The ADA Amendment Act (ADAA) of 2008 was passed by both the U.S. House and Senate, with the Senate passing it unanimously on September 11, 2008. Rep. Pete Stark (CA-D), passionately dedicated friend of YCDC and of those who are dyslexic, spoke on the House floor on September 17, 2008. To read the Colloquy, click here.
In July 2010 the Department of Justice issued regulations to the ADAA. What follows is a portion of the regulations particularly important for those with dyslexia:
Section 36.309 Examinations and Courses
Section 36.309(a) sets forth the general rule that any private entity that offers examinations or courses relating to applications, licensing, certification, or credentialing for secondary or postsecondary education, professional, or trade purposes shall offer such examinations or courses in a place and manner accessible to persons with disabilities or offer alternative accessible arrangements for such individuals. In the NPRM preamble and proposed regulatory amendment and in this final rule, the Department relied on its history of enforcement efforts, research, and body of knowledge of testing and modifications, accommodations, and aids in detailing steps testing entities should take to ensure that persons with disabilities receive appropriate modifications, accommodations, or auxiliary aids in examination and course settings as required by the ADA. The Department received comments from disability rights groups, organizations that administer tests, State governments, professional associations, and individuals on the language appearing in the NPRM preamble and amended regulation and has carefully considered these comments.

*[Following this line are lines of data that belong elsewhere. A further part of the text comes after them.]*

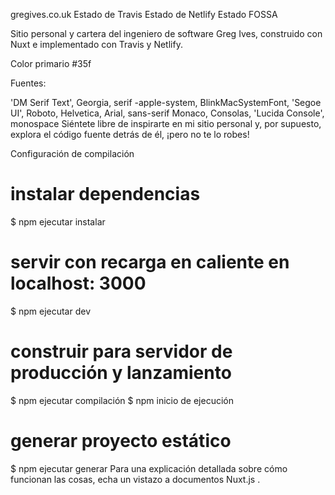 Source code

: gregives.co.uk
Estado de Travis Estado de Netlify Estado FOSSA

Sitio personal y cartera del ingeniero de software Greg Ives, construido con Nuxt e implementado con Travis y Netlify.

Color primario #35f

Fuentes:

'DM Serif Text', Georgia, serif
-apple-system, BlinkMacSystemFont, 'Segoe UI', Roboto, Helvetica, Arial, sans-serif
Monaco, Consolas, 'Lucida Console', monospace
Siéntete libre de inspirarte en mi sitio personal y, por supuesto, explora el código fuente detrás de él, ¡pero no te lo robes!

Configuración de compilación
# instalar dependencias
$ npm ejecutar instalar

# servir con recarga en caliente en localhost: 3000
$ npm ejecutar dev

# construir para servidor de producción y lanzamiento
$ npm ejecutar compilación
$ npm inicio de ejecución

# generar proyecto estático 
$ npm ejecutar generar
Para una explicación detallada sobre cómo funcionan las cosas, echa un vistazo a documentos Nuxt.js .
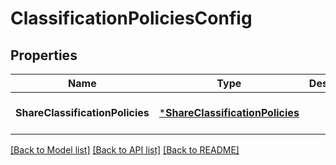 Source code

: # ClassificationPoliciesConfig

## Properties
Name | Type | Description | Notes
------------ | ------------- | ------------- | -------------
**ShareClassificationPolicies** | [***ShareClassificationPolicies**](ShareClassificationPolicies.md) |  | [optional] [default to null]

[[Back to Model list]](../README.md#documentation-for-models) [[Back to API list]](../README.md#documentation-for-api-endpoints) [[Back to README]](../README.md)

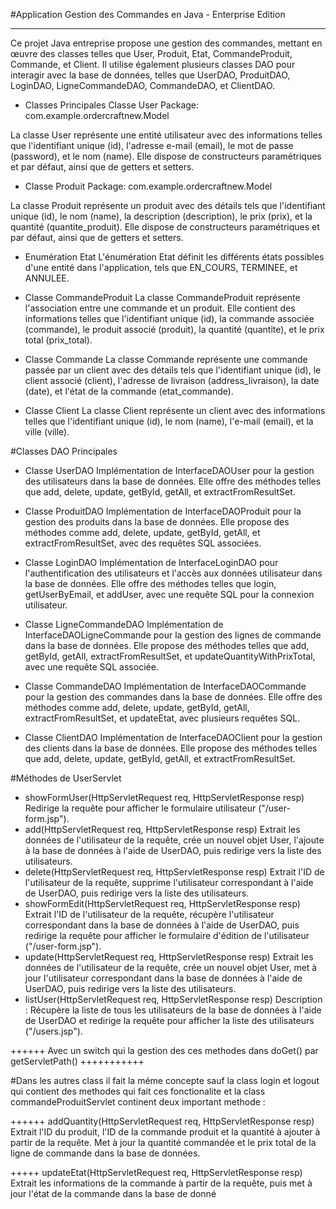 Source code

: #Application Gestion des Commandes en Java - Enterprise Edition
**************************************************************
Ce projet Java entreprise propose une gestion des commandes, mettant en œuvre des classes telles que User, Produit, Etat, CommandeProduit, Commande, et Client. Il utilise également plusieurs classes DAO pour interagir avec la base de données, telles que UserDAO, ProduitDAO, LoginDAO, LigneCommandeDAO, CommandeDAO, et ClientDAO.

- Classes Principales
Classe User
Package: com.example.ordercraftnew.Model

La classe User représente une entité utilisateur avec des informations telles que l'identifiant unique (id), l'adresse e-mail (email), le mot de passe (password), et le nom (name). Elle dispose de constructeurs paramétriques et par défaut, ainsi que de getters et setters.

- Classe Produit
Package: com.example.ordercraftnew.Model

La classe Produit représente un produit avec des détails tels que l'identifiant unique (id), le nom (name), la description (description), le prix (prix), et la quantité (quantite_produit). Elle dispose de constructeurs paramétriques et par défaut, ainsi que de getters et setters.

- Enumération Etat
L'énumération Etat définit les différents états possibles d'une entité dans l'application, tels que EN_COURS, TERMINEE, et ANNULEE.

- Classe CommandeProduit
La classe CommandeProduit représente l'association entre une commande et un produit. Elle contient des informations telles que l'identifiant unique (id), la commande associée (commande), le produit associé (produit), la quantité (quantite), et le prix total (prix_total).

- Classe Commande
La classe Commande représente une commande passée par un client avec des détails tels que l'identifiant unique (id), le client associé (client), l'adresse de livraison (address_livraison), la date (date), et l'état de la commande (etat_commande).

- Classe Client
La classe Client représente un client avec des informations telles que l'identifiant unique (id), le nom (name), l'e-mail (email), et la ville (ville).

#Classes DAO Principales
- Classe UserDAO
Implémentation de InterfaceDAOUser pour la gestion des utilisateurs dans la base de données. Elle offre des méthodes telles que add, delete, update, getById, getAll, et extractFromResultSet.

- Classe ProduitDAO
Implémentation de InterfaceDAOProduit pour la gestion des produits dans la base de données. Elle propose des méthodes comme add, delete, update, getById, getAll, et extractFromResultSet, avec des requêtes SQL associées.

- Classe LoginDAO
Implémentation de InterfaceLoginDAO pour l'authentification des utilisateurs et l'accès aux données utilisateur dans la base de données. Elle offre des méthodes telles que login, getUserByEmail, et addUser, avec une requête SQL pour la connexion utilisateur.

- Classe LigneCommandeDAO
Implémentation de InterfaceDAOLigneCommande pour la gestion des lignes de commande dans la base de données. Elle propose des méthodes telles que add, getById, getAll, extractFromResultSet, et updateQuantityWithPrixTotal, avec une requête SQL associée.

- Classe CommandeDAO
Implémentation de InterfaceDAOCommande pour la gestion des commandes dans la base de données. Elle offre des méthodes comme add, delete, update, getById, getAll, extractFromResultSet, et updateEtat, avec plusieurs requêtes SQL.

- Classe ClientDAO
Implémentation de InterfaceDAOClient pour la gestion des clients dans la base de données. Elle propose des méthodes telles que add, delete, update, getById, getAll, et extractFromResultSet.

#Méthodes de UserServlet
- showFormUser(HttpServletRequest req, HttpServletResponse resp)
  Redirige la requête pour afficher le formulaire utilisateur ("/user-form.jsp").
 - add(HttpServletRequest req, HttpServletResponse resp)
   Extrait les données de l'utilisateur de la requête, crée un nouvel objet User, l'ajoute à la base de données à l'aide de UserDAO, puis redirige vers la liste des utilisateurs.
- delete(HttpServletRequest req, HttpServletResponse resp)
  Extrait l'ID de l'utilisateur de la requête, supprime l'utilisateur correspondant à l'aide de UserDAO, puis redirige vers la liste des utilisateurs.
- showFormEdit(HttpServletRequest req, HttpServletResponse resp)
  Extrait l'ID de l'utilisateur de la requête, récupère l'utilisateur correspondant dans la base de données à l'aide de UserDAO, puis redirige la requête pour afficher le formulaire d'édition de l'utilisateur ("/user-form.jsp").
- update(HttpServletRequest req, HttpServletResponse resp)
 Extrait les données de l'utilisateur de la requête, crée un nouvel objet User, met à jour l'utilisateur correspondant dans la base de données à l'aide de UserDAO, puis redirige vers la liste des utilisateurs.
- listUser(HttpServletRequest req, HttpServletResponse resp)
Description : Récupère la liste de tous les utilisateurs de la base de données à l'aide de UserDAO et redirige la requête pour afficher la liste des utilisateurs ("/users.jsp").

++++++ Avec un switch qui la gestion des ces methodes dans doGet() par getServletPath() +++++++++++

#Dans les autres class il fait la méme concepte sauf la class login et logout qui contient des methodes qui fait ces fonctionalite et la class commandeProduitServlet continent deux important methode :

++++++ addQuantity(HttpServletRequest req, HttpServletResponse resp)
  Extrait l'ID du produit, l'ID de la commande produit et la quantité à ajouter à partir de la requête. Met à jour la quantité commandée et le prix total de la ligne de commande dans la base de données.
  
+++++ updateEtat(HttpServletRequest req, HttpServletResponse resp)
  Extrait les informations de la commande à partir de la requête, puis met à jour l'état de la commande dans la base de donné
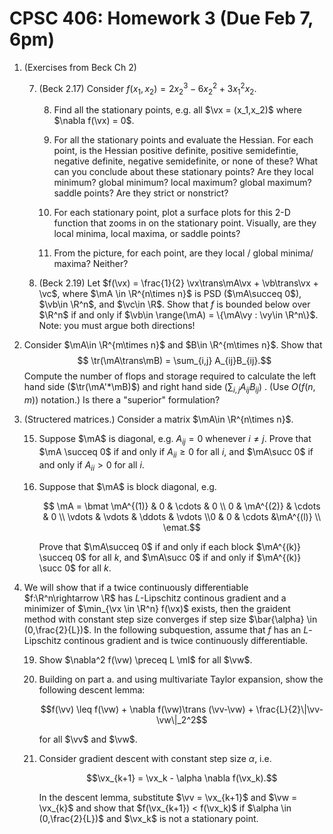 # **CPSC 406: Homework 3 (Due Feb 7, 6pm)**

1. (Exercises from Beck Ch 2) 

    7. (Beck 2.17) Consider $f(x_1,x_2) =  2x_2^3-6x_2^2+3x_1^2x_2$.

        8. Find all the stationary points, e.g. all $\vx = (x_1,x_2)$ where $\nabla f(\vx) = 0$. 

        9. For all the stationary points and evaluate the Hessian. For each point, is the Hessian positive definite, positive semidefintie, negative definite, negative semidefinite, or none of these? What can you conclude about these stationary points? Are they local minimum? global minimum? local maximum? global maximum? saddle points? Are they strict or nonstrict?

        10. For each stationary point, plot a surface  plots for this 2-D function that zooms in on the stationary point. Visually, are they local minima, local maxima, or saddle points?

        11.  From the picture, for each point, are they local / global minima/ maxima? Neither?
    
    12. (Beck 2.19) Let $f(\vx) = \frac{1}{2} \vx\trans\mA\vx + \vb\trans\vx + \vc$, where $\mA \in \R^{n\times n}$ is PSD ($\mA\succeq 0$), $\vb\in \R^n$, and $\vc\in \R$. Show that $f$ is bounded below over $\R^n$ if and only if $\vb\in \range(\mA) = \{\mA\vy : \vy\in \R^n\}$. Note: you must argue both directions!

13. Consider $\mA\in \R^{m\times n}$ and $B\in \R^{m\times n}$. Show that 
    $$ \tr(\mA\trans\mB) = \sum_{i,j} A_{ij}B_{ij}.$$ 
    Compute the number of flops and storage required to calculate the left hand side ($\tr(\mA'*\mB)$) and right hand side ($\sum_{i,j} A_{ij}B_{ij}$) . (Use  $O(f(n,m))$ notation.) Is there a "superior" formulation?

14. (Structered matrices.) Consider a  matrix $\mA\in \R^{n\times n}$.

    15. Suppose $\mA$ is diagonal, e.g. $A_{ij} = 0$ whenever $i\neq j$. Prove that $\mA \succeq 0$ if and only if $A_{ii} \geq 0$ for all $i$, and $\mA\succ 0$ if and only if $A_{ii} > 0$ for all $i$.

    16. Suppose that $\mA$ is block diagonal, e.g. 

        $$ \mA = \bmat \mA^{(1)} & 0 &  \cdots & 0 \\ 0 & \mA^{(2)} & \cdots & 0 \\ \vdots   & \vdots   & \ddots & \vdots \\0 & 0 & \cdots  &\mA^{(l)}  \\ \emat.$$

        Prove that $\mA\succeq 0$ if and only if each block $\mA^{(k)} \succeq 0$ for all $k$, and $\mA\succ 0$ if and only if $\mA^{(k)} \succ 0$ for all $k$.

18. We will show that if a twice continuously differentiable $f:\R^n\rightarrow \R$ has $L$-Lipschitz continous gradient and a minimizer of $\min_{\vx \in \R^n} f(\vx)$ exists, then the graident method with constant step size converges if step size $\bar{\alpha} \in (0,\frac{2}{L})$. In the following subquestion, assume that $f$ has an $L$-Lipschitz continous gradient and is twice continuously differentiable.

    19. Show $\nabla^2 f(\vw) \preceq L \mI$ for all $\vw$.

    20. Building on part a. and using multivariate Taylor expansion, show the following descent lemma:

        $$f(\vv) \leq f(\vw) + \nabla f(\vw)\trans (\vv-\vw) + \frac{L}{2}\|\vv-\vw\|_2^2$$

        for all $\vv$ and $\vw$.

    21. Consider gradient descent with constant step size $\alpha$, i.e.

        $$\vx_{k+1} = \vx_k - \alpha \nabla f(\vx_k).$$

        In the descent lemma, substitute $\vv = \vx_{k+1}$ and $\vw = \vx_{k}$ and show that $f(\vx_{k+1}) < f(\vx_k)$ if $\alpha \in (0,\frac{2}{L})$ and $\vx_k$ is not a stationary point.

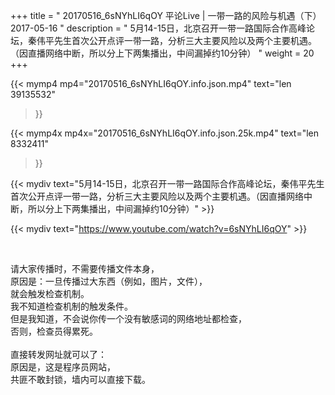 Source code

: +++
title = " 20170516_6sNYhLI6qOY 平论Live | 一带一路的风险与机遇（下） 2017-05-16 "
description = " 5月14-15日，北京召开一带一路国际合作高峰论坛，秦伟平先生首次公开点评一带一路，分析三大主要风险以及两个主要机遇。（因直播网络中断，所以分上下两集播出，中间漏掉约10分钟） "
weight = 20
+++

{{< mymp4 mp4="20170516_6sNYhLI6qOY.info.json.mp4" 
text="len 39135532"
>}}

{{< mymp4x  mp4x="20170516_6sNYhLI6qOY.info.json.25k.mp4"
text="len 8332411"
>}}


{{< mydiv text="5月14-15日，北京召开一带一路国际合作高峰论坛，秦伟平先生首次公开点评一带一路，分析三大主要风险以及两个主要机遇。（因直播网络中断，所以分上下两集播出，中间漏掉约10分钟）" >}}
<br>

{{< mydiv text="https://www.youtube.com/watch?v=6sNYhLI6qOY" >}}


<br>

请大家传播时，不需要传播文件本身，<br>
原因是：一旦传播过大东西（例如，图片，文件），<br>
就会触发检查机制。<br>
我不知道检查机制的触发条件。<br>
但是我知道，不会说你传一个没有敏感词的网络地址都检查，<br>
否则，检查员得累死。<br><br>
直接转发网址就可以了：<br>
原因是，这是程序员网站，<br>
共匪不敢封锁，墙内可以直接下载。


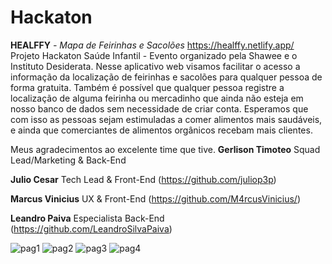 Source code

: # Hackaton

**HEALFFY** _- Mapa de Feirinhas e Sacolões_    <https://healffy.netlify.app/>
Projeto Hackaton Saúde Infantil - Evento organizado pela Shawee e o Instituto Desiderata. 
Nesse aplicativo web visamos facilitar o acesso a informação da localização de feirinhas e sacolões para qualquer pessoa de forma gratuita.
Também é possível que qualquer pessoa registre a localização de alguma feirinha ou mercadinho que ainda não esteja em nosso banco de dados sem necessidade de criar conta.
Esperamos que com isso as pessoas sejam estimuladas a comer alimentos mais saudáveis, e ainda que comerciantes de alimentos orgânicos recebam mais clientes.

Meus agradecimentos ao excelente time que tive.
**Gerlison Timoteo** 
Squad Lead/Marketing & Back-End

**Julio Cesar**
Tech Lead & Front-End  (https://github.com/juliop3p)

**Marcus Vinicius** 
UX & Front-End (https://github.com/M4rcusVinicius/)

**Leandro Paiva** 
Especialista Back-End (https://github.com/LeandroSilvaPaiva)

![pag1](https://user-images.githubusercontent.com/70722605/97211419-c8bbfe80-179d-11eb-9626-e6d1fe852738.png)
![pag2](https://user-images.githubusercontent.com/70722605/97211429-cd80b280-179d-11eb-822d-1a906dcf765c.png)
![pag3](https://user-images.githubusercontent.com/70722605/97211441-d1143980-179d-11eb-90da-7d01250aebec.png)
![pag4](https://user-images.githubusercontent.com/70722605/97211435-cfe30c80-179d-11eb-8338-c58f2fc7b3c4.png)
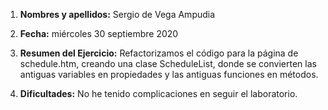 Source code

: 1. **Nombres y apellidos:** Sergio de Vega Ampudia

2. **Fecha:** miércoles 30 septiembre 2020

3. **Resumen del Ejercicio:** Refactorizamos el código para la página de schedule.htm, creando una clase ScheduleList, donde se convierten las antiguas variables en propiedades y las antiguas funciones en métodos.

4. **Dificultades:** No he tenido complicaciones en seguir el laboratorio. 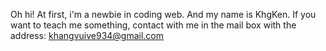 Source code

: Oh hi!
At first, i'm a newbie in coding web. And my name is KhgKen.
If you want to  teach me something, contact with me in the mail box with the address:
khangvuive934@gmail.com


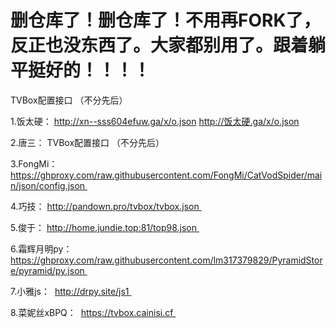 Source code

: # 删仓库了！删仓库了！不用再FORK了，反正也没东西了。大家都别用了。跟着躺平挺好的！！！！

TVBox配置接口  （不分先后） 
 

1.饭太硬： 
http://xn--sss604efuw.ga/x/o.json 
http://饭太硬.ga/x/o.json 


2.唐三： 
TVBox配置接口  （不分先后） 


3.FongMi：
https://ghproxy.com/raw.githubusercontent.com/FongMi/CatVodSpider/main/json/config.json 


4.巧技：
http://pandown.pro/tvbox/tvbox.json 


5.俊于：
http://home.jundie.top:81/top98.json 


6.霜辉月明py：
https://ghproxy.com/raw.githubusercontent.com/lm317379829/PyramidStore/pyramid/py.json 



7.小雅js： 
http://drpy.site/js1 



8.菜妮丝xBPQ： 
https://tvbox.cainisi.cf 
 
 
 
 
 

The Department initially set out the parameters of appropriate documentation requests relating to examinations and courses covered by this section in the 1991 preamble at 28 CFR part 36, stating that “requests for documentation must be reasonable and must be limited to the need for the modification or aid requested.” See 28 CFR part 36, app. B at 735 (2009). Since that time, the Department, through its enforcement efforts pursuant to section 309, has addressed concerns that requests by testing entities for documentation regarding the existence of an individual’s disability and need for a modification or auxiliary aid or service were often inappropriate and burdensome. The Department proposed language stating that while it may be appropriate for a testing entity to request that an applicant provide documentation supporting the existence of a disability and the need for a modification, accommodation, or auxiliary aid or service, the request by the testing entity for such documentation must be reasonable and limited. The NPRM proposed that testing entities should narrowly tailor requests for documentation, limiting those requests to materials that will allow the testing entities to ascertain the nature of the disability and the individual’s need for the requested modification, accommodation, or auxiliary aid or service. This proposal codified the 1991 rule’s preamble language regarding testing entities’ requests for information supporting applicants’ requests for testing modifications or accommodations.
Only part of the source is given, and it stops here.